Between busy-ness and lazy-ness, I've managed to distract myself from my writing since June 20th! In fairness to me, I have been writing pretty intense, introspective emails, and sharing profound bits of wisdom via phone conversations and personal contact, so I haven't really been avoiding my "work", it's just been expressed in venues other than my blog:>)) Time passes at a different speed since I don't have a J-O-B anymore.
I continue the process of sorting and clearing, but my work is sporadic at best. I'm much more interested in being with family and friends and doing fun stuff like dancing. Like a dream-come-true, I have been inroducing dancing into my life again and I'm so happy to have it. I'm grateful that I can still feel that wonderful body rhythm and move semi-gracefully. Not the flexible youth I was in my 40's but still no slouch on the dance floor. I have danced enough to lose my initial fear and rigidity and have begun to regain my confidence about being a good follower.
In dance, partner roles are referred to as "leader" and "follower". Now, these are a couple of pretty loaded words for me. While I easily (and gratefully) accept the designation as a follower in dance, I'm not so sure I'm comfortable with it in my life. In dance, being a follower means I don't have to use my brain for any of the dance steps. I don't have to do any mental manipulations about right or left foot, any combination of steps to remember, no technicalities. I can simply relax and feel the music and the subtle (or not-so-subtle) signals from my partner. I have a natural rhythm that guides me. When I'm in my head trying to remember steps, I tend to anticipate my partner's next move, therefore shifting my role from follower to leader, which tends to create confusion or frustration for the leader. So, I appreciate being able to enjoy my "follower" status.
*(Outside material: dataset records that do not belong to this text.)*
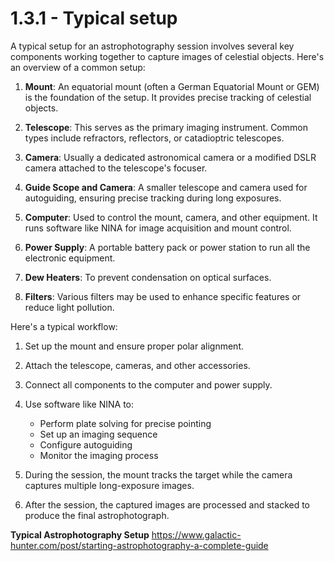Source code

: # 1.3.1 - Typical setup

A typical setup for an astrophotography session involves several key components working together to capture images of celestial objects. Here's an overview of a common setup:

1. **Mount**: An equatorial mount (often a German Equatorial Mount or GEM) is the foundation of the setup. It provides precise tracking of celestial objects.

2. **Telescope**: This serves as the primary imaging instrument. Common types include refractors, reflectors, or catadioptric telescopes.

3. **Camera**: Usually a dedicated astronomical camera or a modified DSLR camera attached to the telescope's focuser.

4. **Guide Scope and Camera**: A smaller telescope and camera used for autoguiding, ensuring precise tracking during long exposures.

5. **Computer**: Used to control the mount, camera, and other equipment. It runs software like NINA for image acquisition and mount control.

6. **Power Supply**: A portable battery pack or power station to run all the electronic equipment.

7. **Dew Heaters**: To prevent condensation on optical surfaces.

8. **Filters**: Various filters may be used to enhance specific features or reduce light pollution.

Here's a typical workflow:

1. Set up the mount and ensure proper polar alignment.
2. Attach the telescope, cameras, and other accessories.
3. Connect all components to the computer and power supply.
4. Use software like NINA to:
   - Perform plate solving for precise pointing
   - Set up an imaging sequence
   - Configure autoguiding
   - Monitor the imaging process

5. During the session, the mount tracks the target while the camera captures multiple long-exposure images.
6. After the session, the captured images are processed and stacked to produce the final astrophotograph.

**Typical Astrophotography Setup** <https://www.galactic-hunter.com/post/starting-astrophotography-a-complete-guide>

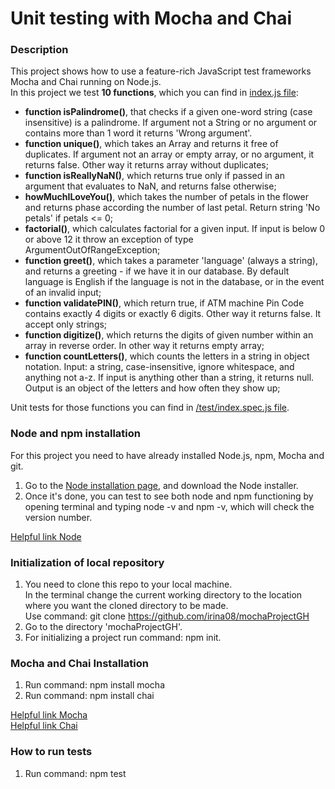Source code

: # Unit testing with Mocha and Chai

### Description
This project shows how to use a feature-rich JavaScript test frameworks 
Mocha and Chai running on Node.js.  
In this project we test **10 functions**, which you can find in 
[index.js file](https://github.com/irina08/mochaProjectGH/blob/master/index.js):  
- **function  isPalindrome()**, that checks if a given one-word string 
(case insensitive) is a palindrome. If argument not a String or no argument or 
contains more than 1 word it returns 'Wrong argument'.
- **function unique()**, which takes an Array and returns it free of duplicates.
If argument not an array or empty array, or no argument, it returns false.
Other way it returns array without duplicates;
-  **function isReallyNaN()**, which returns true only if passed in an argument 
that evaluates to NaN, and returns false otherwise; 
- **howMuchILoveYou()**, which takes the number of petals in the flower and returns 
phase according the number of last petal. Return string 'No petals' if petals <= 0;
- **factorial()**, which calculates factorial for a given input. If input is below 
0 or above 12 it throw an exception of type ArgumentOutOfRangeException;
- **function greet()**, which takes a parameter 'language' (always a string), and 
returns a greeting - if we have it in our database. By default language is English 
if the language is not in the database, or in the event of an invalid input;
- **function validatePIN()**, which return true, if ATM machine Pin Code contains 
exactly 4 digits or exactly 6 digits. Other way it returns false. 
It accept only strings;
- **function digitize()**, which returns the digits of given number within an 
array in reverse order. In other way it returns empty array;  
- **function countLetters()**, which counts the letters in a string in object 
notation. Input: a string, case-insensitive, ignore whitespace, and anything 
not a-z. If input is anything other than a string, it returns null. Output is 
an object of the letters and how often they show up;


Unit tests for those functions you can find in [/test/index.spec.js file](https://github.com/irina08/mochaProjectGH/blob/master/test/index.spec.js). 

### Node and npm installation
For this project you need to have already installed Node.js, npm, Mocha and git.  
1. Go to the [Node installation page](https://nodejs.org/en/download/), and download the Node installer.  
2.  Once it's done, you can test to see both node and npm functioning by 
opening terminal and typing node -v and npm -v, which will check 
the version number.    

[Helpful link Node](https://www.taniarascia.com/how-to-install-and-use-node-js-and-npm-mac-and-windows/)

### Initialization of local repository
1.  You need to clone this repo to your local machine.  
In the terminal change the current working directory to the location where 
you want the cloned directory to be made.  
Use command: git clone https://github.com/irina08/mochaProjectGH
2. Go to the directory 'mochaProjectGH'.  
3. For initializing a project run command: npm init.  

### Mocha and Chai Installation 
1. Run command: npm install mocha  
2. Run command: npm install chai

[Helpful link Mocha](https://mochajs.org/)  
[Helpful link Chai](https://www.chaijs.com/guide/)

### How to run tests  
1. Run command: npm test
Years ago, before I earned all of my wisdom from dancing to my life's music, I refused to be categorized as a leader or a follower. I didn't want to fit into any mold - I liked thinking of myself as unique. (Don't we all?) Imagine my surprise when my Hand Analysis mentor read my hand and told me that I was a leader. I immediately told her that I really doubted that. I didn't need to be in charge and boss people around. I was particularly sensitive to the idea of being a leader (aka: bossy) since I'd been so harshly accused of bossing my little brother around like a tyrant. Although it chafed me, it was an accusation I bore because as I matured, I realized it was true. I've made my amends...:>))
My mentor then launched into an explanation of what being a "leader" really meant. A leader is a person who is willing to step up and take the responsibility of the choices and decisions inherent with the role. It's a person who recognizes the natural dynamics of groups and can take charge and keep order when necessary. What it's not, is someone who needs to be in charge or boss others around. At this, I calmed and began to embrace my role as a leader. I liked the idea of having the skills and wisdom to know when it was the right time to don this mantle and move forward. But, uh oh! There was a new fear! What if I made a mistake?!? What if I made a bad choice? My little commitment phobic, people pleasing demon reared her head up and said, "Oh no you don't! Don't accept this because everyone will hate you! Everyone will be mad at you!"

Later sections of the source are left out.